─── GIVEN DATA ───
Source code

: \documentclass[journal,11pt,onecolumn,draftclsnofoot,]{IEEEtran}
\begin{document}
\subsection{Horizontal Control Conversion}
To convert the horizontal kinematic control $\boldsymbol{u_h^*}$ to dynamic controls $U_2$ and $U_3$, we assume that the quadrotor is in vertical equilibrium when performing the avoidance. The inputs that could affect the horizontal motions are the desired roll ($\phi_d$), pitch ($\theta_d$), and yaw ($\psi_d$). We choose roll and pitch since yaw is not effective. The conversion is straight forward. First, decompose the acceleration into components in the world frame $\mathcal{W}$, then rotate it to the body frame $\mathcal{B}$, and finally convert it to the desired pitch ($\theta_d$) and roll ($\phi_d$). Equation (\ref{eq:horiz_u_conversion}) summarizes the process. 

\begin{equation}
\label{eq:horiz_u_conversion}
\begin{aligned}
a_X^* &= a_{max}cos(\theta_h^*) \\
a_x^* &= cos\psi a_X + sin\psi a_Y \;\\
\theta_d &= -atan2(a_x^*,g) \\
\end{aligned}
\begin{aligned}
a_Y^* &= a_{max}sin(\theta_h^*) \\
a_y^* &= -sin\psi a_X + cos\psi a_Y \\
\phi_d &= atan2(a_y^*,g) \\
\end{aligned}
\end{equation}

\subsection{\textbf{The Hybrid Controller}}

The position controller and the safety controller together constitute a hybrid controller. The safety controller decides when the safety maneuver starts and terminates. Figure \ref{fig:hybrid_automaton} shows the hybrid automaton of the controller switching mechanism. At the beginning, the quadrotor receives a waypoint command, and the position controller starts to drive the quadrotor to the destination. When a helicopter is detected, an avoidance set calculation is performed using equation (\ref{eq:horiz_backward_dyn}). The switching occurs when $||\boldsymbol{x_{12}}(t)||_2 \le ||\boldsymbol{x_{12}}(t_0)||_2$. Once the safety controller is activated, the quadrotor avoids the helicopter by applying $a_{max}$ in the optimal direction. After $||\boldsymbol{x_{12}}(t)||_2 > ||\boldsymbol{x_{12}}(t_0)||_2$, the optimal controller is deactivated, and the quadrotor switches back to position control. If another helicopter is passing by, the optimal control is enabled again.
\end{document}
───
• _PROBLEM REQUIREMENTS_
Give back exactly what runs from the first line of the listing above to the line that contains "a_y^* &= -sin\psi a_X + cos\psi a_Y \\", keeping both end lines.

• _EXERCISE RESPONSE_
Source code

: \documentclass[journal,11pt,onecolumn,draftclsnofoot,]{IEEEtran}
\begin{document}
\subsection{Horizontal Control Conversion}
To convert the horizontal kinematic control $\boldsymbol{u_h^*}$ to dynamic controls $U_2$ and $U_3$, we assume that the quadrotor is in vertical equilibrium when performing the avoidance. The inputs that could affect the horizontal motions are the desired roll ($\phi_d$), pitch ($\theta_d$), and yaw ($\psi_d$). We choose roll and pitch since yaw is not effective. The conversion is straight forward. First, decompose the acceleration into components in the world frame $\mathcal{W}$, then rotate it to the body frame $\mathcal{B}$, and finally convert it to the desired pitch ($\theta_d$) and roll ($\phi_d$). Equation (\ref{eq:horiz_u_conversion}) summarizes the process. 

\begin{equation}
\label{eq:horiz_u_conversion}
\begin{aligned}
a_X^* &= a_{max}cos(\theta_h^*) \\
a_x^* &= cos\psi a_X + sin\psi a_Y \;\\
\theta_d &= -atan2(a_x^*,g) \\
\end{aligned}
\begin{aligned}
a_Y^* &= a_{max}sin(\theta_h^*) \\
a_y^* &= -sin\psi a_X + cos\psi a_Y \\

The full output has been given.